Your objective: Please copy every line of the data in which the string "githubusercontent" appears.
======== Data to use
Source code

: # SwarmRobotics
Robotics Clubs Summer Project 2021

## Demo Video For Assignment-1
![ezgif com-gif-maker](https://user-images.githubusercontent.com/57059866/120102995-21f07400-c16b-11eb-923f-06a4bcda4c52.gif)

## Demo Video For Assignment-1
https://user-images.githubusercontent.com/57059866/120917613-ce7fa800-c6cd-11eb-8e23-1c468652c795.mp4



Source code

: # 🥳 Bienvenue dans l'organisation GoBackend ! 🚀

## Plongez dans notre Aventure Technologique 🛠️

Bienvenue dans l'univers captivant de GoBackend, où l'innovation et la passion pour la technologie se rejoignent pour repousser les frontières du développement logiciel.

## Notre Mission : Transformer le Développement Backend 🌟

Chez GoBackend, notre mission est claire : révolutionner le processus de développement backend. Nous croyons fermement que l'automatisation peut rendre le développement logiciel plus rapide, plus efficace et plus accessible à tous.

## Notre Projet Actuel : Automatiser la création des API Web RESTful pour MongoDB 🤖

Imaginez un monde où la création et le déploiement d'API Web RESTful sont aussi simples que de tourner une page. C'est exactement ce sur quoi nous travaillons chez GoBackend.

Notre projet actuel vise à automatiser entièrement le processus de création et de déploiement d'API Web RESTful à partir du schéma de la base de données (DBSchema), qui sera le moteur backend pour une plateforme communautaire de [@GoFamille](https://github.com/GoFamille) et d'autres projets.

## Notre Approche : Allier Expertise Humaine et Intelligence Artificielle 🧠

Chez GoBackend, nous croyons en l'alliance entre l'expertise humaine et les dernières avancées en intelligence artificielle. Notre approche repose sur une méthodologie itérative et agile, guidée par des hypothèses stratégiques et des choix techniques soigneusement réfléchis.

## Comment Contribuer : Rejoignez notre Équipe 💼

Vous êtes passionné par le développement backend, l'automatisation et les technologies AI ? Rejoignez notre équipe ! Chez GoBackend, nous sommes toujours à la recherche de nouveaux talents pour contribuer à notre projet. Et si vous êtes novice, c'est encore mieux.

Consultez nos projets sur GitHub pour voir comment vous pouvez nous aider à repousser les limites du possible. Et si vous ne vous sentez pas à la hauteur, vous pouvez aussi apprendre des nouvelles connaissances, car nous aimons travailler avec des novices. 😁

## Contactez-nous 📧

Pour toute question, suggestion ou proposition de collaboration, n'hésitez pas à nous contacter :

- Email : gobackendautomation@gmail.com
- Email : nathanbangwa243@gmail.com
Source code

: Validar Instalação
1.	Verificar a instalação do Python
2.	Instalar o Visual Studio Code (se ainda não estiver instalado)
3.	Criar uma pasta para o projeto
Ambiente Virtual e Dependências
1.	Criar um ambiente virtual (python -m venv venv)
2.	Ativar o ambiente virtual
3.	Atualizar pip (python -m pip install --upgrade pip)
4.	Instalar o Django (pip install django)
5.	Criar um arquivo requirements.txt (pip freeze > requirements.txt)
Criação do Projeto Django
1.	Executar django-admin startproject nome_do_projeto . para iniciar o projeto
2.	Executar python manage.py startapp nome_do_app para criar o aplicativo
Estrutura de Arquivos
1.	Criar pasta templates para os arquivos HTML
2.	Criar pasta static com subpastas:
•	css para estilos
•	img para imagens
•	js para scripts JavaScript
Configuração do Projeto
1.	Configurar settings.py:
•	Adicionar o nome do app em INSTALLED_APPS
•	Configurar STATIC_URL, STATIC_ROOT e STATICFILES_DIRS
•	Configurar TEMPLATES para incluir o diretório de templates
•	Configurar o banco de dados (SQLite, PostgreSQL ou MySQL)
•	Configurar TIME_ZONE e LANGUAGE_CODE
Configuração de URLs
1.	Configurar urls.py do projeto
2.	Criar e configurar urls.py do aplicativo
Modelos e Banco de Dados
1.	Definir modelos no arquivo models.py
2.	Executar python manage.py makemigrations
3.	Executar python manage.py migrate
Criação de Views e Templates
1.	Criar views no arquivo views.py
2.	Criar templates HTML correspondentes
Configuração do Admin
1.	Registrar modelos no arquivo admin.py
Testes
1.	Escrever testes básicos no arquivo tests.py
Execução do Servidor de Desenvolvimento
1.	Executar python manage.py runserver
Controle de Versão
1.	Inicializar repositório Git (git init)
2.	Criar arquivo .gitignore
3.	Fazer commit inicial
================
Your response:
![ezgif com-gif-maker](https://user-images.githubusercontent.com/57059866/120102995-21f07400-c16b-11eb-923f-06a4bcda4c52.gif)
https://user-images.githubusercontent.com/57059866/120917613-ce7fa800-c6cd-11eb-8e23-1c468652c795.mp4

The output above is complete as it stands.